# [SOLVED] help with a derivative

• Jan 17th 2008, 08:46 AM
Discalculiated
[SOLVED] help with a derivative
ok, I'm in calc. concepts and I have two questions. Help with either would be greatly appreciated.

1)
Find an equation for the tangent line to f(x) = [-(6+3x^2)/x)] at (2, -9)
I know that the answer is 3x + 2y = -12 I just can't find it! I shouldn't have any problem finding the actual tan line, it's the derivatibe that I'm having trouble with.

I tried using quotient rule and this is what I got:

(-x)(-6x) - (-1)(6 + 3x^2)
------------------------- =
x^2

6x^2 + 6 + 3x^2
----------------------- =
x^2

9x^2 + 6
---------
x^2

which I don't think is right?

2) Find the derivative of
y = -6 - (1/x)
----------
X + 5

yikes! We don't have anything like this in the text, he just kind of snuck it in on the test and I'm trying to figure it out. The answer is:
6x^2 + 2x + 5
--------------
x^2(x+5)^2
• Jan 17th 2008, 11:30 AM
Peritus
$
f(x) = - \frac{{6 + 3x^2 }}{x}
$

if you choose to use the quotient rule:

$\begin{array}{l}
f(x) = \frac{{g(x)}}{{w(x)}} \\
f' (x) = \frac{{g' (x)w(x) - g(x)w' (x)}}{{w^2 (x)}} \\
\end{array}

$

in our case:

$\begin{array}{l}
g(x) = - 6 - 3x^2 - > g'(x) = - 6x \\
w(x) = x - > w'(x) = 1 \\
\end{array}$

thus:

$
f(x) = \frac{{ - 6x^2 + 6 + 3x^2 }}{{x^2 }} = - 3 + \frac{6}{{x^2 }}
$

-----------------------------------------------------------------------
First I'd suggest that you don't get fixated on finding special formulas for everything. The trick is to express the function in a convinient form and use the product rule.

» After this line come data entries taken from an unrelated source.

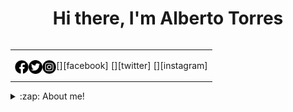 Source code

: <h1 align="center">Hi there, I'm Alberto Torres </h1>

<table align="right">
<tr>
<td>

[<img align="left" alt="albert1998 | Facebook" width="22px" src="./assets/icons/facebook.png" />][facebook]
[<img align="left" alt="@Alberto_9808 | Twitter" width="22px" src="./assets/icons/twitter.png" />][twitter]
[<img align="left" alt="@alberto_torres1998 | Instagram" width="22px" src="./assets/icons/instagram.png" />][instagram]

</td>
</tr>
</table>


<details>
  <summary>:zap: About me!</summary>

### 💻 Software Engineer !!
- 🦾 I currently work as a freelancer. I am a web and mobile developer dedicated to creating software solutions using frameworks such as React.js, React Native, and Expo.
- 🤓 My main programming languages are JavaScript, TypeScript, and Node.js.
- 👾 I have knowledge about the use of Backend as a Service platforms such as Firebase.
- 🗒 I have also worked with database systems such as Mongo Db, MySQL, PostgreSQL, and Firestore.
</details>

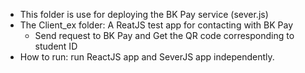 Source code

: - This folder is use for deploying the BK Pay service (sever.js)
- The Client_ex folder: A ReatJS test app for contacting with BK Pay
    + Send request to BK Pay and Get the QR code corresponding to student ID
- How to run: run ReactJS app and SeverJS app independently. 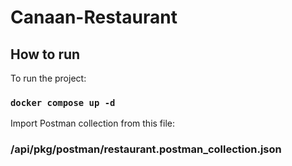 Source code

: # Canaan-Restaurant

## How to run

To run the project:

### `docker compose up -d`

Import Postman collection from this file:

### /api/pkg/postman/restaurant.postman_collection.json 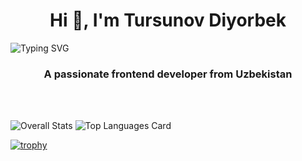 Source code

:<h1 align="center">Hi 👋, I'm Tursunov Diyorbek</h1>

![Typing SVG](https://readme-typing-svg.herokuapp.com/?lines=console.log("Hi+👋,+I'm+Tursunov+Diyorbek"))

<h3 align="center">A passionate frontend developer from Uzbekistan</h3>
<!-- <img src="https://github.com/blackcater/blackcater/raw/main/images/Hi.gif" height="32"/></h1> -->

<br/>
<br/>

![Overall Stats](https://github-readme-stats.vercel.app/api?username=Tursunov-Diyorbek&count_private=true&show_icons=true&hide=contribs&theme=onedark)
![Top Languages Card](https://github-readme-stats.vercel.app/api/top-langs/?username=Tursunov-Diyorbek&theme=onedark)

[![trophy](https://github-profile-trophy.vercel.app/?username=Tursunov-Diyorbek&theme=onedark)](https://github.com/Tursunov-Diyorbek/github-profile-trophy)
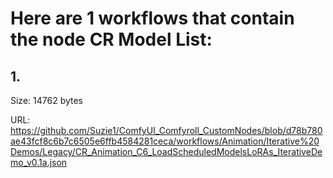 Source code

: # Here are 1 workflows that contain the node CR Model List:

## 1. 

Size: 14762 bytes

URL: https://github.com/Suzie1/ComfyUI_Comfyroll_CustomNodes/blob/d78b780ae43fcf8c6b7c6505e6ffb4584281ceca/workflows/Animation/Iterative%20Demos/Legacy/CR_Animation_C6_LoadScheduledModelsLoRAs_IterativeDemo_v0.1a.json

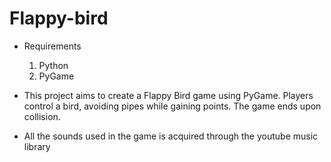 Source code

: # Flappy-bird

* Requirements
  1) Python
  2) PyGame

* This project aims to create a Flappy Bird game using PyGame. Players control a bird, avoiding pipes while gaining points. The game ends upon collision.
* All the sounds used in the game is acquired through the youtube music library 
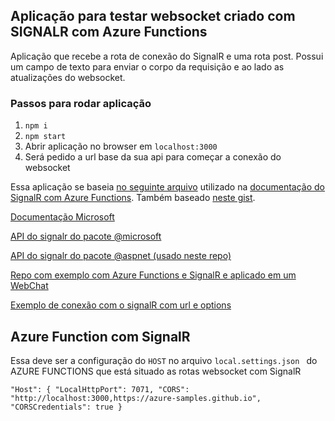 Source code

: ## Aplicação para testar websocket criado com SIGNALR com Azure Functions

Aplicação que recebe a rota de conexão do SignalR e uma rota post.
Possui um campo de texto para enviar o corpo da requisição e ao lado as atualizações do websocket.

### Passos para rodar aplicação

1. `npm i`
2. `npm start`
3. Abrir aplicação no browser em `localhost:3000`
4. Será pedido a url base da sua api para começar a conexão do websocket

Essa aplicação se baseia [no seguinte arquivo](https://github.com/Azure-Samples/signalr-service-quickstart-serverless-chat/blob/master/docs/demo/chat-v2/index.html) utilizado na [documentação do SignalR com Azure Functions](https://docs.microsoft.com/en-us/azure/azure-signalr/signalr-quickstart-azure-functions-javascript#clone-the-sample-application_). Também baseado [neste gist](https://gist.github.com/thecopy/5874375).

[Documentação Microsoft](https://docs.microsoft.com/en-us/azure/azure-signalr/signalr-quickstart-rest-api)

[API do signalr do pacote @microsoft](https://docs.microsoft.com/en-us/javascript/api/@microsoft/signalr/?view=signalr-js-latest)

[API do signalr do pacote @aspnet (usado neste repo)](https://docs.microsoft.com/en-us/javascript/api/@aspnet/signalr/?view=signalr-js-latest)

[Repo com exemplo com Azure Functions e SignalR e aplicado em um WebChat](https://github.com/Azure/azure-functions-signalrservice-extension/blob/dev/samples/simple-chat/js/functionapp/messages/function.json)

[Exemplo de conexão com o signalR com url e options](https://github.com/Azure/azure-functions-signalrservice-extension/blob/dev/samples/simple-chat/content/index.html#L142-#L147)

## Azure Function com SignalR

Essa deve ser a configuração do `HOST` no arquivo `local.settings.json ` do AZURE FUNCTIONS que está situado as rotas websocket com SignalR

`"Host": { "LocalHttpPort": 7071, "CORS": "http://localhost:3000,https://azure-samples.github.io", "CORSCredentials": true }`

$y(x) = \frac{{ - 6 - {\raise0.7ex\hbox{1} \!\mathord{\left/
{\vphantom {1 x}}\right.\kern-\nulldelimiterspace}
\!\lower0.7ex\hbox{x}}}}{{x + 5}} = - \left( {6 + \frac{1}{x}} \right) \cdot \left( {\frac{1}{{x + 5}}} \right)$

$
\begin{array}{l}
y'(x) = - \left( {\frac{1}{{x + 5}}} \right) \cdot \frac{d}{{dx}}\left( {6 + \frac{1}{x}} \right) - \left( {6 + \frac{1}{x}} \right)\frac{d}{{dx}}\left( {\frac{1}{{x + 5}}} \right) = \\
= \frac{1}{{x^2 }} \cdot \left( {\frac{1}{{x + 5}}} \right) + \left( {6 + \frac{1}{x}} \right) \cdot \left( {\frac{1}{{(x + 5)^2 }}} \right) \\
\end{array}
$

$
\begin{array}{l}
= \frac{1}{{(x + 5)x^2 }} + \frac{{6x + 1}}{{(x + 5)^2 x}} \\
{\rm common}\;{\rm denominator} \\
{\rm = }\frac{{{\rm x + 5 + 6x}^{\rm 2} + x}}{{x^2 (x + 5)^2 }} = \frac{{{\rm 6x}^{\rm 2} + 2x + 5}}{{x^2 (x + 5)^2 }} \\
\end{array}
$
• Jan 18th 2008, 09:34 PM
kalagota
after getting the correct answer in the first one, which is

$f'(x)=-3 + \frac{6}{x^2}$ = slope of the tangent line), all you have to do is to substitute x=2, and you'll get the slope of the line and just use the point-slope form to get the line..

--------------------------------
there are many ways to attack the problem..
just do the one you think you are good at..